The work is about “bodies of water,” Angliker winks. “The term ‘bodies of water’ encapsulates a dual meaning,” she points out in the new show’s artist statement. “Humans, which are bodies essentially made up of water, and the bodies of water themselves, being oceans, rivers, lakes, and so forth.”

Angliker holds passports for both the United States and Switzerland, and, growing up, she was drawn to art, though the propriety of Swiss custom discouraged her from pursuing something so seemingly frivolous. She reluctantly turned to design, earning an undergraduate degree at Brooklyn’s Pratt Institute.

However, after working as an industrial designer for several years, plying her trade for a number of companies, an insistent voice kept drawing her back to painting. It grew louder and louder, and eventually she knew she could suppress it no longer.

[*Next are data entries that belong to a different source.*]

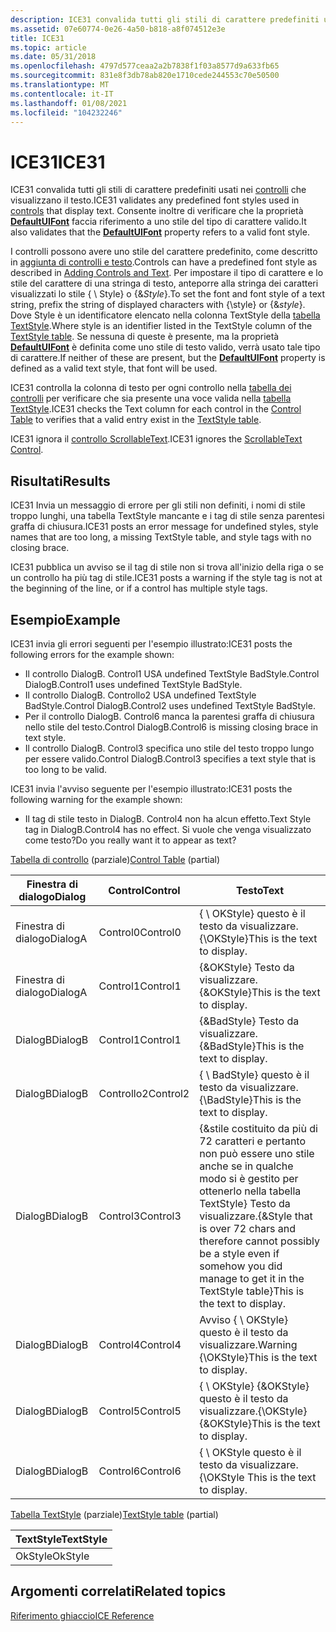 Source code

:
 ```yaml
---
description: ICE31 convalida tutti gli stili di carattere predefiniti usati nei controlli che visualizzano il testo. Consente inoltre di verificare che la proprietà DefaultUIFont faccia riferimento a uno stile del tipo di carattere valido.
ms.assetid: 07e60774-0e26-4a50-b818-a8f074512e3e
title: ICE31
ms.topic: article
ms.date: 05/31/2018
ms.openlocfilehash: 4797d577ceaa2a2b7838f1f03a8577d9a633fb65
ms.sourcegitcommit: 831e8f3db78ab820e1710cede244553c70e50500
ms.translationtype: MT
ms.contentlocale: it-IT
ms.lasthandoff: 01/08/2021
ms.locfileid: "104232246"
---
```

# <a name="ice31"></a><span data-ttu-id="6cfb0-104">ICE31</span><span class="sxs-lookup"><span data-stu-id="6cfb0-104">ICE31</span></span>

<span data-ttu-id="6cfb0-105">ICE31 convalida tutti gli stili di carattere predefiniti usati nei [controlli](controls.md) che visualizzano il testo.</span><span class="sxs-lookup"><span data-stu-id="6cfb0-105">ICE31 validates any predefined font styles used in [controls](controls.md) that display text.</span></span> <span data-ttu-id="6cfb0-106">Consente inoltre di verificare che la proprietà [**DefaultUIFont**](defaultuifont.md) faccia riferimento a uno stile del tipo di carattere valido.</span><span class="sxs-lookup"><span data-stu-id="6cfb0-106">It also validates that the [**DefaultUIFont**](defaultuifont.md) property refers to a valid font style.</span></span>

<span data-ttu-id="6cfb0-107">I controlli possono avere uno stile del carattere predefinito, come descritto in [aggiunta di controlli e testo](adding-controls-and-text.md).</span><span class="sxs-lookup"><span data-stu-id="6cfb0-107">Controls can have a predefined font style as described in [Adding Controls and Text](adding-controls-and-text.md).</span></span> <span data-ttu-id="6cfb0-108">Per impostare il tipo di carattere e lo stile del carattere di una stringa di testo, anteporre alla stringa dei caratteri visualizzati lo stile { \\ Style} o {&*Style*}.</span><span class="sxs-lookup"><span data-stu-id="6cfb0-108">To set the font and font style of a text string, prefix the string of displayed characters with {\\style} or {&*style*}.</span></span> <span data-ttu-id="6cfb0-109">Dove Style è un identificatore elencato nella colonna TextStyle della [tabella TextStyle](textstyle-table.md).</span><span class="sxs-lookup"><span data-stu-id="6cfb0-109">Where style is an identifier listed in the TextStyle column of the [TextStyle table](textstyle-table.md).</span></span> <span data-ttu-id="6cfb0-110">Se nessuna di queste è presente, ma la proprietà [**DefaultUIFont**](defaultuifont.md) è definita come uno stile di testo valido, verrà usato tale tipo di carattere.</span><span class="sxs-lookup"><span data-stu-id="6cfb0-110">If neither of these are present, but the [**DefaultUIFont**](defaultuifont.md) property is defined as a valid text style, that font will be used.</span></span>

<span data-ttu-id="6cfb0-111">ICE31 controlla la colonna di testo per ogni controllo nella [tabella dei controlli](control-table.md) per verificare che sia presente una voce valida nella [tabella TextStyle](textstyle-table.md).</span><span class="sxs-lookup"><span data-stu-id="6cfb0-111">ICE31 checks the Text column for each control in the [Control Table](control-table.md) to verifies that a valid entry exist in the [TextStyle table](textstyle-table.md).</span></span>

<span data-ttu-id="6cfb0-112">ICE31 ignora il [controllo ScrollableText](scrollabletext-control.md).</span><span class="sxs-lookup"><span data-stu-id="6cfb0-112">ICE31 ignores the [ScrollableText Control](scrollabletext-control.md).</span></span>

## <a name="results"></a><span data-ttu-id="6cfb0-113">Risultati</span><span class="sxs-lookup"><span data-stu-id="6cfb0-113">Results</span></span>

<span data-ttu-id="6cfb0-114">ICE31 Invia un messaggio di errore per gli stili non definiti, i nomi di stile troppo lunghi, una tabella TextStyle mancante e i tag di stile senza parentesi graffa di chiusura.</span><span class="sxs-lookup"><span data-stu-id="6cfb0-114">ICE31 posts an error message for undefined styles, style names that are too long, a missing TextStyle table, and style tags with no closing brace.</span></span>

<span data-ttu-id="6cfb0-115">ICE31 pubblica un avviso se il tag di stile non si trova all'inizio della riga o se un controllo ha più tag di stile.</span><span class="sxs-lookup"><span data-stu-id="6cfb0-115">ICE31 posts a warning if the style tag is not at the beginning of the line, or if a control has multiple style tags.</span></span>

## <a name="example"></a><span data-ttu-id="6cfb0-116">Esempio</span><span class="sxs-lookup"><span data-stu-id="6cfb0-116">Example</span></span>

<span data-ttu-id="6cfb0-117">ICE31 invia gli errori seguenti per l'esempio illustrato:</span><span class="sxs-lookup"><span data-stu-id="6cfb0-117">ICE31 posts the following errors for the example shown:</span></span>

-   <span data-ttu-id="6cfb0-118">Il controllo DialogB. Control1 USA undefined TextStyle BadStyle.</span><span class="sxs-lookup"><span data-stu-id="6cfb0-118">Control DialogB.Control1 uses undefined TextStyle BadStyle.</span></span>
-   <span data-ttu-id="6cfb0-119">Il controllo DialogB. Controllo2 USA undefined TextStyle BadStyle.</span><span class="sxs-lookup"><span data-stu-id="6cfb0-119">Control DialogB.Control2 uses undefined TextStyle BadStyle.</span></span>
-   <span data-ttu-id="6cfb0-120">Per il controllo DialogB. Control6 manca la parentesi graffa di chiusura nello stile del testo.</span><span class="sxs-lookup"><span data-stu-id="6cfb0-120">Control DialogB.Control6 is missing closing brace in text style.</span></span>
-   <span data-ttu-id="6cfb0-121">Il controllo DialogB. Control3 specifica uno stile del testo troppo lungo per essere valido.</span><span class="sxs-lookup"><span data-stu-id="6cfb0-121">Control DialogB.Control3 specifies a text style that is too long to be valid.</span></span>

<span data-ttu-id="6cfb0-122">ICE31 invia l'avviso seguente per l'esempio illustrato:</span><span class="sxs-lookup"><span data-stu-id="6cfb0-122">ICE31 posts the following warning for the example shown:</span></span>

-   <span data-ttu-id="6cfb0-123">Il tag di stile testo in DialogB. Control4 non ha alcun effetto.</span><span class="sxs-lookup"><span data-stu-id="6cfb0-123">Text Style tag in DialogB.Control4 has no effect.</span></span> <span data-ttu-id="6cfb0-124">Si vuole che venga visualizzato come testo?</span><span class="sxs-lookup"><span data-stu-id="6cfb0-124">Do you really want it to appear as text?</span></span>

<span data-ttu-id="6cfb0-125">[Tabella di controllo](control-table.md) (parziale)</span><span class="sxs-lookup"><span data-stu-id="6cfb0-125">[Control Table](control-table.md) (partial)</span></span>



| <span data-ttu-id="6cfb0-126">Finestra di dialogo</span><span class="sxs-lookup"><span data-stu-id="6cfb0-126">Dialog</span></span>  | <span data-ttu-id="6cfb0-127">Control</span><span class="sxs-lookup"><span data-stu-id="6cfb0-127">Control</span></span>  | <span data-ttu-id="6cfb0-128">Testo</span><span class="sxs-lookup"><span data-stu-id="6cfb0-128">Text</span></span>                                                                                                                                                                |
|---------|----------|---------------------------------------------------------------------------------------------------------------------------------------------------------------------|
| <span data-ttu-id="6cfb0-129">Finestra di dialogo</span><span class="sxs-lookup"><span data-stu-id="6cfb0-129">DialogA</span></span> | <span data-ttu-id="6cfb0-130">Control0</span><span class="sxs-lookup"><span data-stu-id="6cfb0-130">Control0</span></span> | <span data-ttu-id="6cfb0-131">{ \\ OKStyle} questo è il testo da visualizzare.</span><span class="sxs-lookup"><span data-stu-id="6cfb0-131">{\\OKStyle}This is the text to display.</span></span>                                                                                                                             |
| <span data-ttu-id="6cfb0-132">Finestra di dialogo</span><span class="sxs-lookup"><span data-stu-id="6cfb0-132">DialogA</span></span> | <span data-ttu-id="6cfb0-133">Control1</span><span class="sxs-lookup"><span data-stu-id="6cfb0-133">Control1</span></span> | <span data-ttu-id="6cfb0-134">{&OKStyle} Testo da visualizzare.</span><span class="sxs-lookup"><span data-stu-id="6cfb0-134">{&OKStyle}This is the text to display.</span></span>                                                                                                                              |
| <span data-ttu-id="6cfb0-135">DialogB</span><span class="sxs-lookup"><span data-stu-id="6cfb0-135">DialogB</span></span> | <span data-ttu-id="6cfb0-136">Control1</span><span class="sxs-lookup"><span data-stu-id="6cfb0-136">Control1</span></span> | <span data-ttu-id="6cfb0-137">{&BadStyle} Testo da visualizzare.</span><span class="sxs-lookup"><span data-stu-id="6cfb0-137">{&BadStyle}This is the text to display.</span></span>                                                                                                                             |
| <span data-ttu-id="6cfb0-138">DialogB</span><span class="sxs-lookup"><span data-stu-id="6cfb0-138">DialogB</span></span> | <span data-ttu-id="6cfb0-139">Controllo2</span><span class="sxs-lookup"><span data-stu-id="6cfb0-139">Control2</span></span> | <span data-ttu-id="6cfb0-140">{ \\ BadStyle} questo è il testo da visualizzare.</span><span class="sxs-lookup"><span data-stu-id="6cfb0-140">{\\BadStyle}This is the text to display.</span></span>                                                                                                                            |
| <span data-ttu-id="6cfb0-141">DialogB</span><span class="sxs-lookup"><span data-stu-id="6cfb0-141">DialogB</span></span> | <span data-ttu-id="6cfb0-142">Control3</span><span class="sxs-lookup"><span data-stu-id="6cfb0-142">Control3</span></span> | <span data-ttu-id="6cfb0-143">{&stile costituito da più di 72 caratteri e pertanto non può essere uno stile anche se in qualche modo si è gestito per ottenerlo nella tabella TextStyle} Testo da visualizzare.</span><span class="sxs-lookup"><span data-stu-id="6cfb0-143">{&Style that is over 72 chars and therefore cannot possibly be a style even if somehow you did manage to get it in the TextStyle table}This is the text to display.</span></span> |
| <span data-ttu-id="6cfb0-144">DialogB</span><span class="sxs-lookup"><span data-stu-id="6cfb0-144">DialogB</span></span> | <span data-ttu-id="6cfb0-145">Control4</span><span class="sxs-lookup"><span data-stu-id="6cfb0-145">Control4</span></span> | <span data-ttu-id="6cfb0-146">Avviso { \\ OKStyle} questo è il testo da visualizzare.</span><span class="sxs-lookup"><span data-stu-id="6cfb0-146">Warning {\\OKStyle}This is the text to display.</span></span>                                                                                                                     |
| <span data-ttu-id="6cfb0-147">DialogB</span><span class="sxs-lookup"><span data-stu-id="6cfb0-147">DialogB</span></span> | <span data-ttu-id="6cfb0-148">Control5</span><span class="sxs-lookup"><span data-stu-id="6cfb0-148">Control5</span></span> | <span data-ttu-id="6cfb0-149">{ \\ OKStyle} {&OKStyle} questo è il testo da visualizzare.</span><span class="sxs-lookup"><span data-stu-id="6cfb0-149">{\\OKStyle}{&OKStyle}This is the text to display.</span></span>                                                                                                                   |
| <span data-ttu-id="6cfb0-150">DialogB</span><span class="sxs-lookup"><span data-stu-id="6cfb0-150">DialogB</span></span> | <span data-ttu-id="6cfb0-151">Control6</span><span class="sxs-lookup"><span data-stu-id="6cfb0-151">Control6</span></span> | <span data-ttu-id="6cfb0-152">{ \\ OKStyle questo è il testo da visualizzare.</span><span class="sxs-lookup"><span data-stu-id="6cfb0-152">{\\OKStyle This is the text to display.</span></span>                                                                                                                             |



 

<span data-ttu-id="6cfb0-153">[Tabella TextStyle](textstyle-table.md) (parziale)</span><span class="sxs-lookup"><span data-stu-id="6cfb0-153">[TextStyle table](textstyle-table.md) (partial)</span></span>



| <span data-ttu-id="6cfb0-154">TextStyle</span><span class="sxs-lookup"><span data-stu-id="6cfb0-154">TextStyle</span></span> |
|-----------|
| <span data-ttu-id="6cfb0-155">OkStyle</span><span class="sxs-lookup"><span data-stu-id="6cfb0-155">OkStyle</span></span>   |



 

## <a name="related-topics"></a><span data-ttu-id="6cfb0-156">Argomenti correlati</span><span class="sxs-lookup"><span data-stu-id="6cfb0-156">Related topics</span></span>

<dl> <dt>

[<span data-ttu-id="6cfb0-157">Riferimento ghiaccio</span><span class="sxs-lookup"><span data-stu-id="6cfb0-157">ICE Reference</span></span>](ice-reference.md)
</dt> </dl>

She flew to Switzerland, took up residence in a studio space, and got her brushes out once again.

Her first painting did not go as planned. “I thought I would begin with a self portrait,” she explains. “I began to paint the eyebrows, and the paint began to drip unexpectedly. It was beyond my control, and I had a very strong emotional reaction.

“It was the strength of that reaction that cemented for me that painting was what I should pursue,” she continues. “It was the strongest I had felt about anything I had created in years.”

It was also the beginning of her signature relationship to her medium, one rooted in trust, patience, and sensitivity to the inherent qualities of paint.

“Design is for the world, but art is about the world,” Angliker says. “I’m not interested in manipulating paint. I want to respect what it is. I don’t want to create reality, I want to mirror reality.”

Chrissy Angliker, 'Come with Us,' 2015.